Differentiate between steady-state and equilibrium state4 min read

In this post, we will explore the fundamental differences between steady-state and equilibrium states in thermodynamic systems.

Steady State

In a steady-state process, the system’s properties (state variable such as T, P, density, concentration, etc.) remain constant with time at any given location, but these variables may vary across different locations within the system.

\frac{\partial T}{\partial t}=0

• Even though matter or energy may be flowing through the system, its overall properties do not change with time.
• Steady-state is a kinetic concept and does not imply that the system is balanced or at rest.
• It only indicates that the rates of input and output are equal, resulting in no net change over time.
• For example, in a continuous chemical reactor, the concentrations of reactants and products remain constant over time, but chemical reactions are continuously taking place.

Equilibrium State

It refers to a state where there are no unbalanced potentials/gradients or driving forces within a system.

• The equilibrium state is a thermodynamic concept where the system has no driving forces for change.
• All gradients, such as chemical potential, temperature, or pressure differences, are zero.
• At equilibrium, there is no net energy or matter exchange within the system or between the system and its surroundings.  

Case 1: Metal Bar in a Room (Equilibrium State)

Consider a metal bar placed in a room where both the room and the bar are at 25°C.

• Since there is no temperature difference between the bar and its surroundings, there is no heat transfer.
• The system is in thermal equilibrium, and all gradients (e.g., temperature, pressure) are zero.
• Thus, the system is in both a steady state and an equilibrium state.

Case 2: Metal Bar Being Heated (Steady State but Not Equilibrium)

Now, heat the metal bar at a constant heating rate.

• The lower portion in contact with the heat source will be at a higher temperature than the upper portion, creating a temperature gradient within the bar.
• Heat flows from the hot end to the cooler end.  

• Also, there is a temperature gradient between the metal bar and the room.
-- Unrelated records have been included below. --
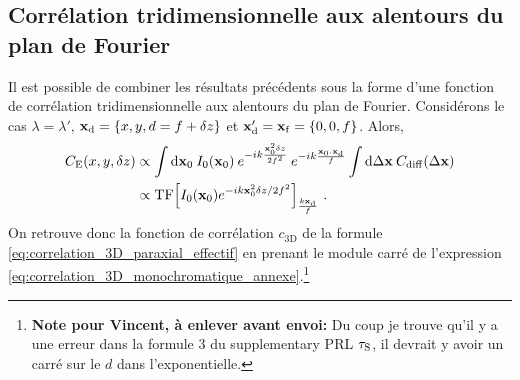 \subsection{Corrélation tridimensionnelle aux alentours du plan de Fourier}
Il est possible de combiner les résultats précédents sous la forme d'une fonction de corrélation tridimensionnelle aux alentours du plan de Fourier. Considérons le cas $\lambda=\lambda'$, $\mathbf{x}_{\mathrm{d}}=\lbrace x,y,d=f+\delta z\rbrace$ et $\mathbf{x}_{\mathrm{d}}'=\mathbf{x}_{\mathrm{f}}=\lbrace 0,0,f \rbrace$. Alors, 
\begin{align}
C_{\mathrm{E}}(x,y,\delta z)&\propto \int{\mathop{}\mathopen{}\mathrm{d}\mathbf{x}_0\: I_0(\mathbf{x}_0) \: e^{-ik \frac{\mathbf{x}_0^2 \delta z}{2 f^2}} \: e^{-ik \frac{\mathbf{x}_0.\mathbf{x}_{\mathrm{d}}}{f}}} \int{\mathop{}\mathopen{}\mathrm{d}\Delta\mathbf{x}\: C_{\mathrm{diff}}(\Delta\mathbf{x})}\\
&\propto \mathrm{TF}{\left[ I_0(\mathbf{x}_0) e^{-ik\mathbf{x}_0^2 \delta z/2f^2} \right]}_{\frac{k\mathbf{x}_{\mathrm{d}}}{f}} \text{ .}
\label{eq:correlation_3D_monochromatique_annexe}
\end{align}
On retrouve donc la fonction de corrélation $c_{\mathrm{3D}}$ de la formule \ref{eq:correlation_3D_paraxial_effectif} en prenant le module carré de l'expression \ref{eq:correlation_3D_monochromatique_annexe}.\footnote{\textbf{Note pour Vincent, à enlever avant envoi:} Du coup je trouve qu'il y a une erreur dans la formule 3 du supplementary PRL $\tau_{\mathrm{S}}$, il devrait y avoir un carré sur le $d$ dans l'exponentielle.}











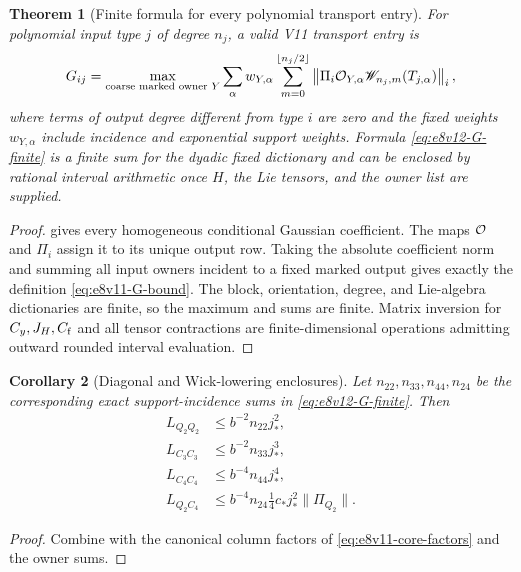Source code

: \documentclass[11pt,oneside]{book}
\newtheorem{theorem}{Theorem}[chapter]
\newtheorem{corollary}[theorem]{Corollary}
\theoremstyle{definition}
\theoremstyle{remark}
\begin{document}
\begin{theorem}[Finite formula for every polynomial transport entry]
\label{thm:e8v12-G-formula}
For polynomial input type \(j\) of degree \(n_j\), a valid V11
transport entry is
\[
 G_{ij}
 =
 \max_{\text{coarse marked owner }Y}
 \sum_{\alpha}
 w_{Y,\alpha}
 \sum_{m=0}^{\lfloor n_j/2\rfloor}
 \left\|
 \Pi_i{\cal O}_{Y,\alpha}
 {\mathscr W}_{n_j,m}(T_{j,\alpha})
 \right\|_i,                                        \label{eq:e8v12-G-finite}
\]
where terms of output degree different from type \(i\) are zero and
the fixed weights \(w_{Y,\alpha}\) include incidence and exponential
support weights.  Formula \eqref{eq:e8v12-G-finite} is a finite sum
for the dyadic fixed dictionary and can be enclosed by rational
interval arithmetic once \(H\), the Lie tensors, and the owner list
are supplied.
\end{theorem}

\begin{proof}
 gives every homogeneous conditional Gaussian
coefficient.  The maps \({\cal O}\) and \(\Pi_i\) assign it to its
unique output row.  Taking the absolute coefficient norm and summing
all input owners incident to a fixed marked output gives exactly the
definition \eqref{eq:e8v11-G-bound}.  The block, orientation, degree,
and Lie-algebra dictionaries are finite, so the maximum and sums are
finite.  Matrix inversion for \(C_y,J_H,C_{\rm f}\) and all tensor
contractions are finite-dimensional operations admitting outward
rounded interval evaluation.
\end{proof}

\begin{corollary}[Diagonal and Wick-lowering enclosures]
\label{cor:e8v12-L-bounds}
Let \(n_{22},n_{33},n_{44},n_{24}\) be the corresponding exact
support-incidence sums in \eqref{eq:e8v12-G-finite}.  Then
\begin{align}
 L_{Q_2Q_2}&\le b^{-2}n_{22}j_*^2,                  \label{eq:e8v12-L22}\\
 L_{C_3C_3}&\le b^{-2}n_{33}j_*^3,                  \label{eq:e8v12-L33}\\
 L_{C_4C_4}&\le b^{-4}n_{44}j_*^4,                  \label{eq:e8v12-L44}\\
 L_{Q_2C_4}&\le b^{-4}n_{24}\tfrac14c_*j_*^2
 \|\Pi_{Q_2}\|.                                     \label{eq:e8v12-L24}
\end{align}
\end{corollary}

\begin{proof}
Combine  with the canonical column
factors of \eqref{eq:e8v11-core-factors} and the owner sums.
\end{proof}
\end{document}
At the same time, heat is also being lost from the bar to the surroundings.

• Over time, if the rate of heat input from the source matches the rate of heat loss to the surroundings.
• Then, the temperature of bar will be invariant with time at any location but it may vary with location, indicating the system has reacted in a steady state.

• However, the bar is not in thermal equilibrium because there is a temperature gradient between the bar and its surroundings, and heat is continuously flowing.

Conclusions

• If a system is in equilibrium state, it is also in a steady state, since no changes occur with time. 
• However, a system in a steady state is not necessarily in equilibrium. 
• In the steady state, there can still be ongoing processes (e.g., heat or mass transfer), while in equilibrium, all driving forces are balanced, and such processes cease.